## RECORD EXCERPTS

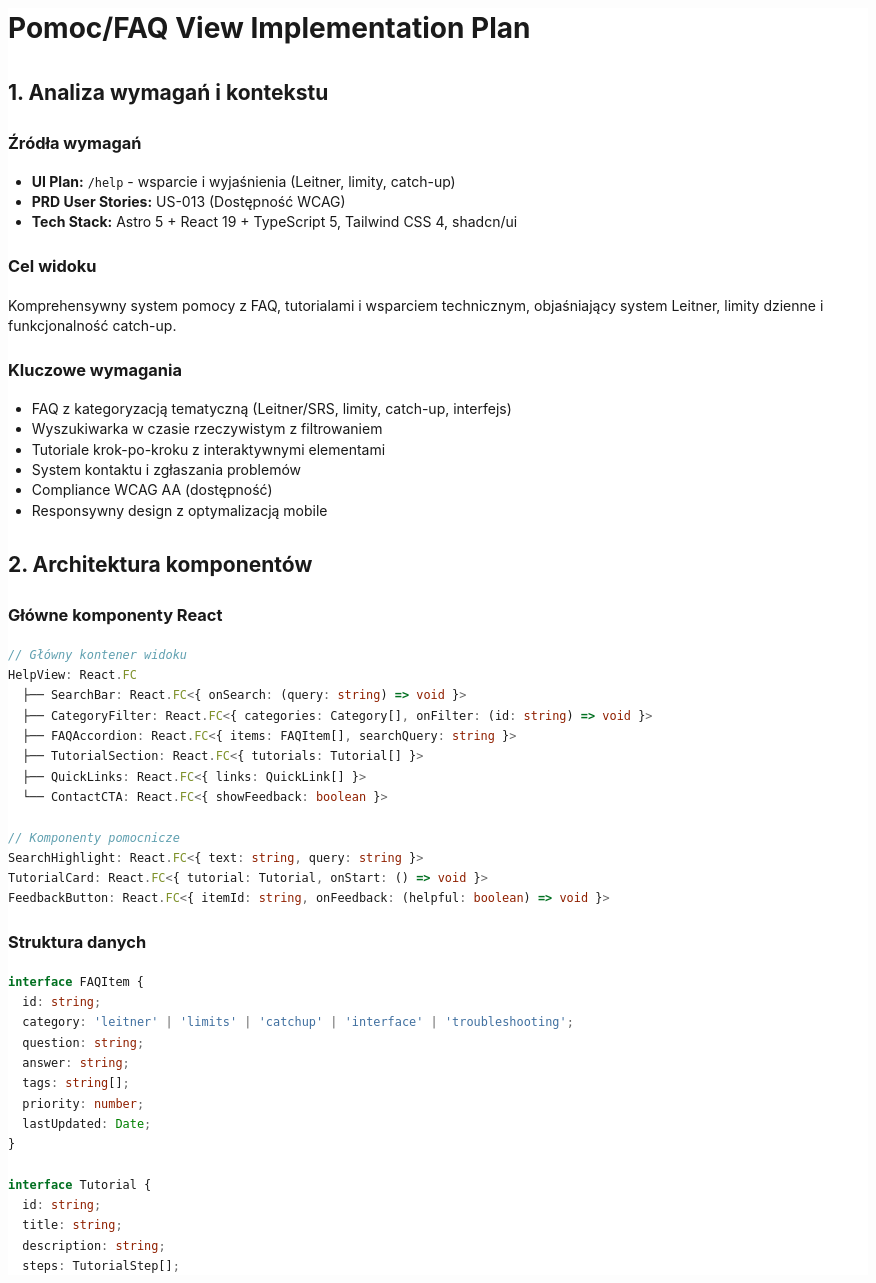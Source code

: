 # Pomoc/FAQ View Implementation Plan

## 1. Analiza wymagań i kontekstu

### Źródła wymagań

- **UI Plan:** `/help` - wsparcie i wyjaśnienia (Leitner, limity, catch-up)
- **PRD User Stories:** US-013 (Dostępność WCAG)
- **Tech Stack:** Astro 5 + React 19 + TypeScript 5, Tailwind CSS 4, shadcn/ui

### Cel widoku

Komprehensywny system pomocy z FAQ, tutorialami i wsparciem technicznym, objaśniający system Leitner, limity dzienne i funkcjonalność catch-up.

### Kluczowe wymagania

- FAQ z kategoryzacją tematyczną (Leitner/SRS, limity, catch-up, interfejs)
- Wyszukiwarka w czasie rzeczywistym z filtrowaniem
- Tutoriale krok-po-kroku z interaktywnymi elementami
- System kontaktu i zgłaszania problemów
- Compliance WCAG AA (dostępność)
- Responsywny design z optymalizacją mobile

## 2. Architektura komponentów

### Główne komponenty React

```typescript
// Główny kontener widoku
HelpView: React.FC
  ├── SearchBar: React.FC<{ onSearch: (query: string) => void }>
  ├── CategoryFilter: React.FC<{ categories: Category[], onFilter: (id: string) => void }>
  ├── FAQAccordion: React.FC<{ items: FAQItem[], searchQuery: string }>
  ├── TutorialSection: React.FC<{ tutorials: Tutorial[] }>
  ├── QuickLinks: React.FC<{ links: QuickLink[] }>
  └── ContactCTA: React.FC<{ showFeedback: boolean }>

// Komponenty pomocnicze
SearchHighlight: React.FC<{ text: string, query: string }>
TutorialCard: React.FC<{ tutorial: Tutorial, onStart: () => void }>
FeedbackButton: React.FC<{ itemId: string, onFeedback: (helpful: boolean) => void }>
```

### Struktura danych

```typescript
interface FAQItem {
  id: string;
  category: 'leitner' | 'limits' | 'catchup' | 'interface' | 'troubleshooting';
  question: string;
  answer: string;
  tags: string[];
  priority: number;
  lastUpdated: Date;
}

interface Tutorial {
  id: string;
  title: string;
  description: string;
  steps: TutorialStep[];
```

## REQUIRED ACTION
Reproduce, with no other lines, the one containing "- **Tech Stack:**" and all lines after it through the end of the data above.

## OUTPUT OF THE EXERCISE
- **Tech Stack:** Astro 5 + React 19 + TypeScript 5, Tailwind CSS 4, shadcn/ui

### Cel widoku

Komprehensywny system pomocy z FAQ, tutorialami i wsparciem technicznym, objaśniający system Leitner, limity dzienne i funkcjonalność catch-up.

### Kluczowe wymagania

- FAQ z kategoryzacją tematyczną (Leitner/SRS, limity, catch-up, interfejs)
- Wyszukiwarka w czasie rzeczywistym z filtrowaniem
- Tutoriale krok-po-kroku z interaktywnymi elementami
- System kontaktu i zgłaszania problemów
- Compliance WCAG AA (dostępność)
- Responsywny design z optymalizacją mobile

## 2. Architektura komponentów

### Główne komponenty React

```typescript
// Główny kontener widoku
HelpView: React.FC
  ├── SearchBar: React.FC<{ onSearch: (query: string) => void }>
  ├── CategoryFilter: React.FC<{ categories: Category[], onFilter: (id: string) => void }>
  ├── FAQAccordion: React.FC<{ items: FAQItem[], searchQuery: string }>
  ├── TutorialSection: React.FC<{ tutorials: Tutorial[] }>
  ├── QuickLinks: React.FC<{ links: QuickLink[] }>
  └── ContactCTA: React.FC<{ showFeedback: boolean }>

// Komponenty pomocnicze
SearchHighlight: React.FC<{ text: string, query: string }>
TutorialCard: React.FC<{ tutorial: Tutorial, onStart: () => void }>
FeedbackButton: React.FC<{ itemId: string, onFeedback: (helpful: boolean) => void }>
```

### Struktura danych

```typescript
interface FAQItem {
  id: string;
  category: 'leitner' | 'limits' | 'catchup' | 'interface' | 'troubleshooting';
  question: string;
  answer: string;
  tags: string[];
  priority: number;
  lastUpdated: Date;
}

interface Tutorial {
  id: string;
  title: string;
  description: string;
  steps: TutorialStep[];
```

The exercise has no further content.